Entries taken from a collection
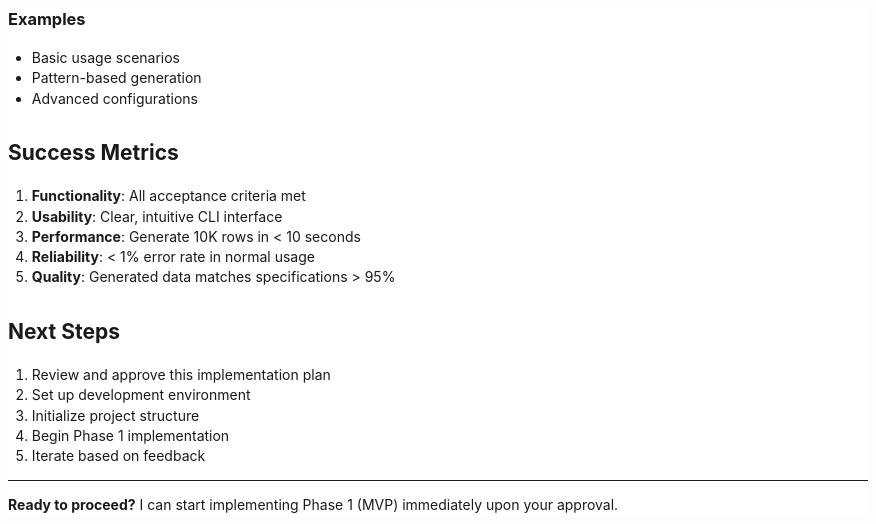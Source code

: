 ### Examples
- Basic usage scenarios
- Pattern-based generation
- Advanced configurations

## Success Metrics

1. **Functionality**: All acceptance criteria met
2. **Usability**: Clear, intuitive CLI interface
3. **Performance**: Generate 10K rows in < 10 seconds
4. **Reliability**: < 1% error rate in normal usage
5. **Quality**: Generated data matches specifications > 95%

## Next Steps

1. Review and approve this implementation plan
2. Set up development environment
3. Initialize project structure
4. Begin Phase 1 implementation
5. Iterate based on feedback

---

**Ready to proceed?** I can start implementing Phase 1 (MVP) immediately upon your approval.
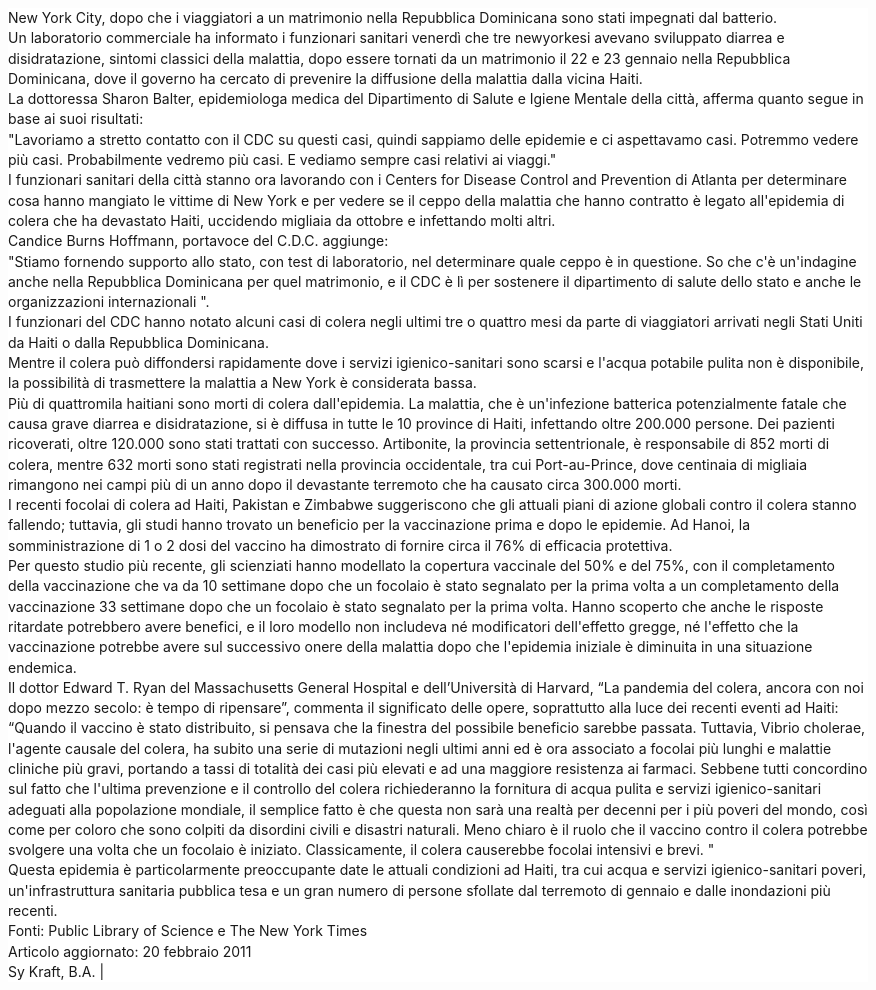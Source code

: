 New York City, dopo che i viaggiatori a un matrimonio nella Repubblica Dominicana sono stati impegnati dal batterio.<br/>Un laboratorio commerciale ha informato i funzionari sanitari venerdì che tre newyorkesi avevano sviluppato diarrea e disidratazione, sintomi classici della malattia, dopo essere tornati da un matrimonio il 22 e 23 gennaio nella Repubblica Dominicana, dove il governo ha cercato di prevenire la diffusione della malattia dalla vicina Haiti.<br/>La dottoressa Sharon Balter, epidemiologa medica del Dipartimento di Salute e Igiene Mentale della città, afferma quanto segue in base ai suoi risultati:<br/>"Lavoriamo a stretto contatto con il CDC su questi casi, quindi sappiamo delle epidemie e ci aspettavamo casi. Potremmo vedere più casi. Probabilmente vedremo più casi. E vediamo sempre casi relativi ai viaggi."<br/>I funzionari sanitari della città stanno ora lavorando con i Centers for Disease Control and Prevention di Atlanta per determinare cosa hanno mangiato le vittime di New York e per vedere se il ceppo della malattia che hanno contratto è legato all'epidemia di colera che ha devastato Haiti, uccidendo migliaia da ottobre e infettando molti altri.<br/>Candice Burns Hoffmann, portavoce del C.D.C. aggiunge:<br/>"Stiamo fornendo supporto allo stato, con test di laboratorio, nel determinare quale ceppo è in questione. So che c'è un'indagine anche nella Repubblica Dominicana per quel matrimonio, e il CDC è lì per sostenere il dipartimento di salute dello stato e anche le organizzazioni internazionali ".<br/>I funzionari del CDC hanno notato alcuni casi di colera negli ultimi tre o quattro mesi da parte di viaggiatori arrivati negli Stati Uniti da Haiti o dalla Repubblica Dominicana.<br/>Mentre il colera può diffondersi rapidamente dove i servizi igienico-sanitari sono scarsi e l'acqua potabile pulita non è disponibile, la possibilità di trasmettere la malattia a New York è considerata bassa.<br/>Più di quattromila haitiani sono morti di colera dall'epidemia. La malattia, che è un'infezione batterica potenzialmente fatale che causa grave diarrea e disidratazione, si è diffusa in tutte le 10 province di Haiti, infettando oltre 200.000 persone. Dei pazienti ricoverati, oltre 120.000 sono stati trattati con successo. Artibonite, la provincia settentrionale, è responsabile di 852 morti di colera, mentre 632 morti sono stati registrati nella provincia occidentale, tra cui Port-au-Prince, dove centinaia di migliaia rimangono nei campi più di un anno dopo il devastante terremoto che ha causato circa 300.000 morti.<br/>I recenti focolai di colera ad Haiti, Pakistan e Zimbabwe suggeriscono che gli attuali piani di azione globali contro il colera stanno fallendo; tuttavia, gli studi hanno trovato un beneficio per la vaccinazione prima e dopo le epidemie. Ad Hanoi, la somministrazione di 1 o 2 dosi del vaccino ha dimostrato di fornire circa il 76% di efficacia protettiva.<br/>Per questo studio più recente, gli scienziati hanno modellato la copertura vaccinale del 50% e del 75%, con il completamento della vaccinazione che va da 10 settimane dopo che un focolaio è stato segnalato per la prima volta a un completamento della vaccinazione 33 settimane dopo che un focolaio è stato segnalato per la prima volta. Hanno scoperto che anche le risposte ritardate potrebbero avere benefici, e il loro modello non includeva né modificatori dell'effetto gregge, né l'effetto che la vaccinazione potrebbe avere sul successivo onere della malattia dopo che l'epidemia iniziale è diminuita in una situazione endemica.<br/>Il dottor Edward T. Ryan del Massachusetts General Hospital e dell’Università di Harvard, “La pandemia del colera, ancora con noi dopo mezzo secolo: è tempo di ripensare”, commenta il significato delle opere, soprattutto alla luce dei recenti eventi ad Haiti:<br/>“Quando il vaccino è stato distribuito, si pensava che la finestra del possibile beneficio sarebbe passata. Tuttavia, Vibrio cholerae, l'agente causale del colera, ha subito una serie di mutazioni negli ultimi anni ed è ora associato a focolai più lunghi e malattie cliniche più gravi, portando a tassi di totalità dei casi più elevati e ad una maggiore resistenza ai farmaci. Sebbene tutti concordino sul fatto che l'ultima prevenzione e il controllo del colera richiederanno la fornitura di acqua pulita e servizi igienico-sanitari adeguati alla popolazione mondiale, il semplice fatto è che questa non sarà una realtà per decenni per i più poveri del mondo, così come per coloro che sono colpiti da disordini civili e disastri naturali. Meno chiaro è il ruolo che il vaccino contro il colera potrebbe svolgere una volta che un focolaio è iniziato. Classicamente, il colera causerebbe focolai intensivi e brevi. "<br/>Questa epidemia è particolarmente preoccupante date le attuali condizioni ad Haiti, tra cui acqua e servizi igienico-sanitari poveri, un'infrastruttura sanitaria pubblica tesa e un gran numero di persone sfollate dal terremoto di gennaio e dalle inondazioni più recenti.<br/>Fonti: Public Library of Science e The New York Times<br/>Articolo aggiornato: 20 febbraio 2011<br/>Sy Kraft, B.A. |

▸ Assignment: Tally the lines of the entries above that hold the word "implementation"; the number is the whole answer.

▸ Solution to the exercise: 2